Locate the oid=2.16.840.1.113730.3.4.9 entry.
dn: oid=2.16.840.1.113730.3.4.9,cn=features,cn=config
objectClass: top
objectClass: directoryServerFeature
oid: 2.16.840.1.113730.3.4.9
cn: VLV Request Control
aci: (targetattr != "aci")(version 3.0; acl "VLV Request Control";
allow( read, search, compare, proxy ) userdn = "ldap:///all" ;)
creatorsName: cn=server,cn=plugins,cn=config modifiersName: cn=server,cn=plugins,cn=config ...

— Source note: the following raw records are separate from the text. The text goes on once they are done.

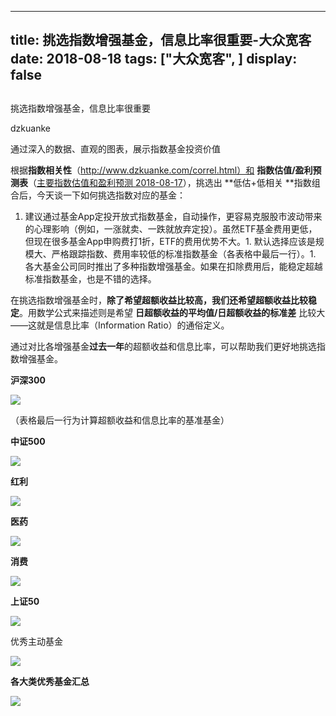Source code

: 
---
title:   挑选指数增强基金，信息比率很重要-大众宽客
date: 2018-08-18
tags: ["大众宽客", ]
display: false
---


## 



挑选指数增强基金，信息比率很重要




dzkuanke




通过深入的数据、直观的图表，展示指数基金投资价值


根据**指数相关性**（http://www.dzkuanke.com/correl.html）和 **指数估值/盈利预测表**（[主要指数估值和盈利预测 2018-08-17](http://mp.weixin.qq.com/s?__biz=MzAwMTc1MDcwNw==&amp;mid=2648272941&amp;idx=1&amp;sn=1e0d4f299fdfea3059d59d9e01e9a139&amp;chksm=82f933f1b58ebae71de89d2dde9a5daf54fa7e79aff197b51b1ea0766a6d570d242eccee0d48&amp;scene=21#wechat_redirect)），挑选出 **低估+低相关 **指数组合后，今天谈一下如何挑选指数对应的基金：


1. 建议通过基金App定投开放式指数基金，自动操作，更容易克服股市波动带来的心理影响（例如，一涨就卖、一跌就放弃定投）。虽然ETF基金费用更低，但现在很多基金App申购费打1折，ETF的费用优势不大。1. 默认选择应该是规模大、严格跟踪指数、费用率较低的标准指数基金（各表格中最后一行）。1. 各大基金公司同时推出了多种指数增强基金。如果在扣除费用后，能稳定超越标准指数基金，也是不错的选择。


在挑选指数增强基金时<h-char unicode="ff0c" class="biaodian cjk bd-end bd-cop bd-hangable bd-jiya"><h-inner>，</h-inner></h-char>**除了希望超额收益比较高**<h-char unicode="ff0c" class="biaodian cjk bd-end bd-cop bd-hangable bd-jiya"><h-inner>**，**</h-inner></h-char>**我们还希望超额收益比较稳定**<h-char unicode="3002" class="biaodian cjk bd-end bd-cop bd-hangable bd-jiya"><h-inner>。</h-inner></h-char>用数学公式来描述则是希望&nbsp;**日超额收益的平均值/日超额收益的标准差**&nbsp;比较大<h-char unicode="2014" class="biaodian cjk bd-liga bd-jiya">——</h-char>这就是信息比率<h-char unicode="ff08" class="biaodian cjk bd-open bd-jiya"><h-inner>（</h-inner></h-char>Information Ratio<h-char unicode="ff09" class="biaodian cjk bd-close bd-end bd-jiya"><h-inner>）</h-inner></h-char>的通俗定义<h-char unicode="3002" class="biaodian cjk bd-end bd-cop bd-hangable bd-jiya"><h-inner>。</h-inner></h-char>

<h-char unicode="3002" class="biaodian cjk bd-end bd-cop bd-hangable bd-jiya"><h-inner></h-inner></h-char>

通过对比各增强基金**过去一年**的超额收益和信息比率<h-char unicode="ff0c" class="biaodian cjk bd-end bd-cop bd-hangable bd-jiya"><h-inner>，</h-inner></h-char>可以帮助我们更好地挑选指数增强基金。



**沪深300**

<img class="" data-copyright="0" data-ratio="0.8293172690763052" data-s="300,640" src="https://mmbiz.qpic.cn/mmbiz_png/PKw3FQPmhIj10VqnUZkAloicyqVZJOnuMbB1K60SrZL4rZr6hgK4drRqsfhrMvG5icCn4KM4ialhrhapPsFZTVCIQ/640?wx_fmt=png" data-type="png" data-w="996" style="">

<h-char unicode="ff08" class="biaodian cjk bd-open bd-jiya"><h-inner>（</h-inner></h-char>表格最后一行为计算超额收益和信息比率的基准基金<h-char unicode="ff09" class="biaodian cjk bd-close bd-end bd-jiya"><h-inner>）</h-inner></h-char><h-char unicode="ff09" class="biaodian cjk bd-close bd-end bd-jiya" style="box-sizing: border-box;"><h-inner style="box-sizing: border-box;letter-spacing: -0.5em;"></h-inner></h-char>

<h-char unicode="ff09" class="biaodian cjk bd-close bd-end bd-jiya"><h-inner></h-inner></h-char>

**中证500**

<img class="" data-copyright="0" data-ratio="0.49727767695099817" data-s="300,640" src="https://mmbiz.qpic.cn/mmbiz_png/PKw3FQPmhIj10VqnUZkAloicyqVZJOnuMun4s2ib6ZsQNFaWwY17T3748MOiagEFgYSUPjdOxeJ9wQRmTdSibTPT2Q/640?wx_fmt=png" data-type="png" data-w="1102" style="">



**红利**

<img class="" data-copyright="0" data-ratio="0.39399293286219084" data-s="300,640" src="https://mmbiz.qpic.cn/mmbiz_png/PKw3FQPmhIj10VqnUZkAloicyqVZJOnuMcGkKl2ILjmy32CMfFib3j7p3zezOmgPqkzVHv4Z2UOwbrDPSHXrFtWA/640?wx_fmt=png" data-type="png" data-w="1132" style="">



**医药**

<img class="" data-copyright="0" data-ratio="0.5284090909090909" data-s="300,640" src="https://mmbiz.qpic.cn/mmbiz_png/PKw3FQPmhIj10VqnUZkAloicyqVZJOnuMIxzibE0mKNTuljjS1mATR2eicWRsQz2tH1qH7NYWLgLapic08o99aNlxg/640?wx_fmt=png" data-type="png" data-w="1056" style="">



**消费**

<img class="" data-copyright="0" data-ratio="0.4053497942386831" data-s="300,640" src="https://mmbiz.qpic.cn/mmbiz_png/PKw3FQPmhIj10VqnUZkAloicyqVZJOnuM2JBxJ2aWWoHY3ndhE2cY6NloTHibTGsAbz8kWorRbAmOxZgsBMjz4bw/640?wx_fmt=png" data-type="png" data-w="972" style="">



**上证50**

<img class="" data-copyright="0" data-ratio="0.31135531135531136" data-s="300,640" src="https://mmbiz.qpic.cn/mmbiz_png/PKw3FQPmhIj10VqnUZkAloicyqVZJOnuMPiavoeibT0OLCltmJibZjMibzEwJksluo71bYH8zNAuDjtdG7st3aWvttg/640?wx_fmt=png" data-type="png" data-w="1092" style="">



优秀主动基金

<img class="" data-copyright="0" data-ratio="0.5390625" data-s="300,640" src="https://mmbiz.qpic.cn/mmbiz_png/PKw3FQPmhIj10VqnUZkAloicyqVZJOnuMv2ib7ibrIhM8fZIlJXHQssEASGx0tytnwTGow3uWtGA4Eic3MjZfh38FQ/640?wx_fmt=png" data-type="png" data-w="1024" style="">



**各大类优秀基金汇总**

<img class="" data-copyright="0" data-ratio="0.4883268482490272" data-s="300,640" src="https://mmbiz.qpic.cn/mmbiz_png/PKw3FQPmhIj10VqnUZkAloicyqVZJOnuM0h1RxTfN16rYdJCczt1F1uq1xQKXAUd8Rib5Lia9FQNJUeNgiaR5EuPvg/640?wx_fmt=png" data-type="png" data-w="1028" style="">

Change "ldap://all" to "ldap://anyone" and save your changes.
[9]
The LDAP tools referenced in this guide are Mozilla LDAP, installed with Directory Server in the /usr/lib/mozldap directory on Red Hat Enterprise Linux 5 i386; directories for other platforms are listed in Section 1.2, “LDAP Tool Locations”. However, Red Hat Enterprise Linux systems also include LDAP tools from OpenLDAP. It is possible to use the OpenLDAP commands as shown in the examples, but you must use the -x argument to disable SASL and allow simple authentication.
[10] This is the location for Red Hat Enterprise Linux. File locations for other platforms are listed in Section 1.1, “Directory Server File Locations”.
[11] The command to stop the Directory Server on platforms other than Red Hat Enterprise Linux is described in Section 1.3, “Starting and Stopping Servers”.